There’s good reason for this – barely a week goes by without a large-scale corporate or governmental data breach. Privacy of online information and the way it is used is a growing concern, and customers are increasingly voting with their feet in favour of businesses which act responsibly. As well as that, experts are predicting a huge growth in fines following the introduction of incoming legislation such as the GDPR, regulating how personal data can be collected and used.
This week, Experian has given me exclusive access to a brand new research which involved talking to 2,000 people about their attitudes towards data and privacy. I have spoken to Jon Roughley, Experian’s head of strategy, who tells me the resulting report aims to help businesses and organisations to start asking questions about how they intend to build that trust. According their insights which were released this week, people can be grouped into one of four categories which influence how likely they are to trust their personal data to third parties, as well as how they engage with the process of exchanging data.
They are the happy-go-lucky Unaware (22% of us), the Accepting (a less-than-thrilled but willing to go along with it 41%), and the Cautious (28%) who take the time to read and digest T&Cs before making decisions.
The remaining 9% is made up, according to Experian’s research, of the Incognito, a shadowy bunch who take extreme care not to share anything they don’t want to.

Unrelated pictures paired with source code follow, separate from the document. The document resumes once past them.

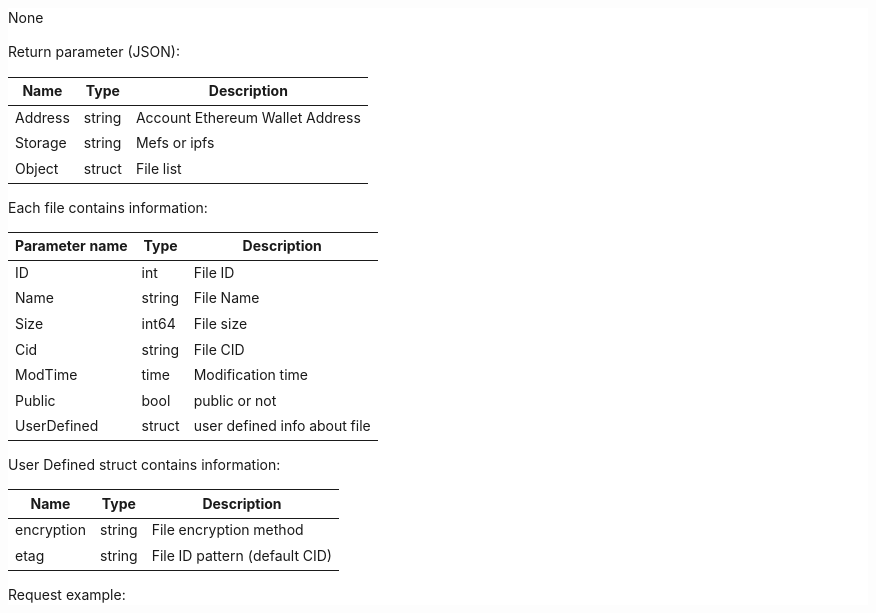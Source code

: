 None

Return parameter (JSON):

| Name     | Type |Description|
| ------- | -------- | ---------- |
| Address | string   |Account Ethereum Wallet Address|
| Storage | string   |Mefs or ipfs|
| Object  | struct   |File list|

Each file contains information:

|Parameter name| Type     | Description          |
| ----------- | ------ | ----------- |
|ID| int    | File ID        |
|Name| string | File Name         |
|Size| int64  | File size        |
|Cid| string | File CID       |
|ModTime| time   | Modification time      |
|Public| bool   | public or not      |
|UserDefined| struct | user defined info about file |

User Defined struct contains information:

| Name        | Type     |Description|
| ---------- | ------ | ------------- |
| encryption | string |File encryption method|
| etag       | string |File ID pattern (default CID)|

Request example:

With two of these groups – the Accepting, and the Cautious, making up 70% of the population – management of the process of engagement can be critical to persuading them you can be trusted with their data.
Roughley said “There’s a lot of talk about the data and the technology but we think it’s important to bring in another dimension, which is about us as people and what our emotion and psychology is in relation to data and data sharing.

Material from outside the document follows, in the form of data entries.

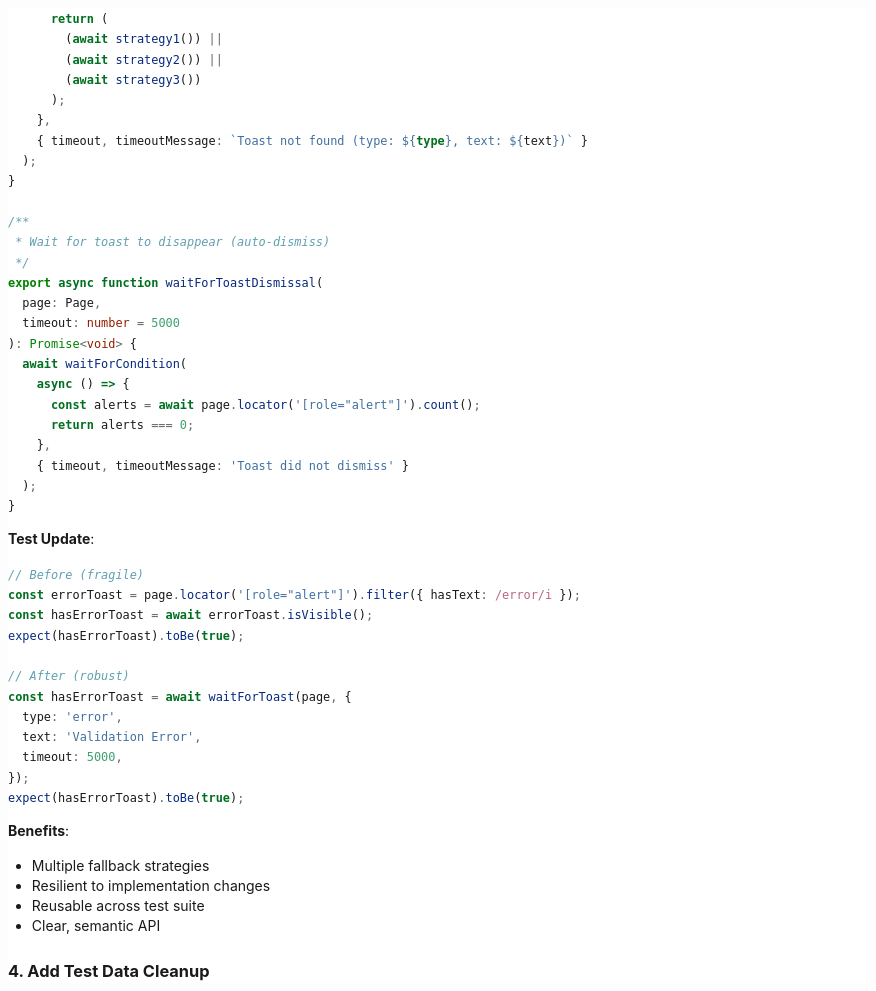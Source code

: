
 ```typescript
      return (
        (await strategy1()) ||
        (await strategy2()) ||
        (await strategy3())
      );
    },
    { timeout, timeoutMessage: `Toast not found (type: ${type}, text: ${text})` }
  );
}

/**
 * Wait for toast to disappear (auto-dismiss)
 */
export async function waitForToastDismissal(
  page: Page,
  timeout: number = 5000
): Promise<void> {
  await waitForCondition(
    async () => {
      const alerts = await page.locator('[role="alert"]').count();
      return alerts === 0;
    },
    { timeout, timeoutMessage: 'Toast did not dismiss' }
  );
}
```

**Test Update**:

```typescript
// Before (fragile)
const errorToast = page.locator('[role="alert"]').filter({ hasText: /error/i });
const hasErrorToast = await errorToast.isVisible();
expect(hasErrorToast).toBe(true);

// After (robust)
const hasErrorToast = await waitForToast(page, {
  type: 'error',
  text: 'Validation Error',
  timeout: 5000,
});
expect(hasErrorToast).toBe(true);
```

**Benefits**:
- Multiple fallback strategies
- Resilient to implementation changes
- Reusable across test suite
- Clear, semantic API

### 4. Add Test Data Cleanup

“Because actually it’s all very well and I can have the best data and the best technology but unless I can connect with the person who owns the data and show them that there’s value in it, and that they can trust me as an organisation, then the service won’t fly.”
So what are the elements that businesses need in place in order to start engaging with customers on how their data is being shared?
Well, one of them is obviously good previous form – showing that you have been reliable and trustworthy in the past while using data to improve things for your customers (or the world in general) is clearly a good start.
Experian’s research picked up a number of other important factors though, which consumers take into account when making trust-based decisions on data sharing.
Alongside trustworthiness based on past performance, it identified “proximity to purpose” and “privacy of data” as important considerations. Does the data being gathered seem relevant for what we are told it will be used for? And just how personal is the data they are asking us for, anyway? As an example, people may be more willing to give up data on their shopping habits than their health.
Convention may be another factor – if people see that sharing certain data is normal, or that everyone else is doing it, they are more agreeable to sharing their own.
And another (perhaps the most powerful) is the value they see themselves gaining from the data transfer.
Roughley tells me “What we wanted to do with this research was to get under the skin of what value exchange really means, to an individual at a point in time.
“And what we were able to pull out is that there is a combination of things – a number of these factors will need to be met and proven for that value exchange to take place.
“It’s about being able to demonstrate that there’s a real proximity to purpose in terms of why I want that data. If it makes sense to me to share the data and it has been explained to me how it’s going to be used, then I will share it – but don’t leave me with a bitter taste in my mouth about sharing it!”
The research suggests that consumers will be more inclined to see the value in sharing data when it relates to a significant “life step” moment – as an example, securing a mortgage. Among respondents, one third felt that it was unreasonable for a bank to ask for three months’ worth of bank statements when assessing a mortgage application.
“There are two factors at play here,” explains Roughley. “One is that it’s not been explained how and why that data is being used. The second is that there’s no value add to that data. If at this point in time I can go back to the customer and say ‘by the way, I can save you X amount of money through this…’ then I’ve added value to their life.”
With gaining customer trust being so crucial, it’s certainly worth putting thought into the process that goes into consumer decision making around data sharing. It’s an area which has been surprisingly under researched given its importance to industry as well as governmental organisations. I confidently expect that to change as more and more applications emerge which are reliant on persuading us to share data about our lives for their business models to operate.